Work item:
Repeat only the lines running from the beginning of the material through the line that contains "- **Security**: AES-256".

%%

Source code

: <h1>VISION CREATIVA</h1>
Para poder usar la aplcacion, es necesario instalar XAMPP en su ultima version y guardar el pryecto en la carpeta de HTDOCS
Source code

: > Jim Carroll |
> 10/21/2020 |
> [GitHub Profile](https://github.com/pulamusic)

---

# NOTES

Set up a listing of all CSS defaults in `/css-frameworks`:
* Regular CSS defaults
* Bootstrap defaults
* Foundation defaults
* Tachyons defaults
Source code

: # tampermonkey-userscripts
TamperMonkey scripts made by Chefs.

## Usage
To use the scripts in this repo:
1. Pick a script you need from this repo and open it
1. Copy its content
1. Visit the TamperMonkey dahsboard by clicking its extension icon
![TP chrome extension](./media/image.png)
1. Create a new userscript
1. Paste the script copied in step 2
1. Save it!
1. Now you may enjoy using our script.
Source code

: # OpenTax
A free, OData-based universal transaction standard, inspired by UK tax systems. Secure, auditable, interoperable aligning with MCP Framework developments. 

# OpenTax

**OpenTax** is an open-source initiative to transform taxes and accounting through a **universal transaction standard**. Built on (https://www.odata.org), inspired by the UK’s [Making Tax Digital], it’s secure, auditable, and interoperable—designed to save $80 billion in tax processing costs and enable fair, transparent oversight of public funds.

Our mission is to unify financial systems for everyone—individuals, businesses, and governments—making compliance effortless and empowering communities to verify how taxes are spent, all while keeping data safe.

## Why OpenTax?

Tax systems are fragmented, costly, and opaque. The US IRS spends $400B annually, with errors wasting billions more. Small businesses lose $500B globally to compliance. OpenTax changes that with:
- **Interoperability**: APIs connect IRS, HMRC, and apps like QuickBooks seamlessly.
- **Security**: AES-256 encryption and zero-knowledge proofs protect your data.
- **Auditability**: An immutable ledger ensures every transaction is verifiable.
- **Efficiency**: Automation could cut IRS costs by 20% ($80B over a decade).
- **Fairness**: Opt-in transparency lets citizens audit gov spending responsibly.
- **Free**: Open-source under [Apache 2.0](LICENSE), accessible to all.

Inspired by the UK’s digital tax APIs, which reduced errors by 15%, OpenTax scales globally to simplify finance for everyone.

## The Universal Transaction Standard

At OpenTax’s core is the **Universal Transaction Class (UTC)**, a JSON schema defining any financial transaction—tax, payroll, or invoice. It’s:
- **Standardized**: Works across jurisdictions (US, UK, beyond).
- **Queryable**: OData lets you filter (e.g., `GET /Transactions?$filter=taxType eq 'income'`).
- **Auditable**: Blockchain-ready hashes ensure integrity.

%%

Response area:
Source code

: <h1>VISION CREATIVA</h1>
Para poder usar la aplcacion, es necesario instalar XAMPP en su ultima version y guardar el pryecto en la carpeta de HTDOCS
Source code

: > Jim Carroll |
> 10/21/2020 |
> [GitHub Profile](https://github.com/pulamusic)

---

# NOTES

Set up a listing of all CSS defaults in `/css-frameworks`:
* Regular CSS defaults
* Bootstrap defaults
* Foundation defaults
* Tachyons defaults
Source code

: # tampermonkey-userscripts
TamperMonkey scripts made by Chefs.

## Usage
To use the scripts in this repo:
1. Pick a script you need from this repo and open it
1. Copy its content
1. Visit the TamperMonkey dahsboard by clicking its extension icon
![TP chrome extension](./media/image.png)
1. Create a new userscript
1. Paste the script copied in step 2
1. Save it!
1. Now you may enjoy using our script.
Source code

: # OpenTax
A free, OData-based universal transaction standard, inspired by UK tax systems. Secure, auditable, interoperable aligning with MCP Framework developments. 

# OpenTax

**OpenTax** is an open-source initiative to transform taxes and accounting through a **universal transaction standard**. Built on (https://www.odata.org), inspired by the UK’s [Making Tax Digital], it’s secure, auditable, and interoperable—designed to save $80 billion in tax processing costs and enable fair, transparent oversight of public funds.

Our mission is to unify financial systems for everyone—individuals, businesses, and governments—making compliance effortless and empowering communities to verify how taxes are spent, all while keeping data safe.

## Why OpenTax?

Tax systems are fragmented, costly, and opaque. The US IRS spends $400B annually, with errors wasting billions more. Small businesses lose $500B globally to compliance. OpenTax changes that with:
- **Interoperability**: APIs connect IRS, HMRC, and apps like QuickBooks seamlessly.
- **Security**: AES-256 encryption and zero-knowledge proofs protect your data.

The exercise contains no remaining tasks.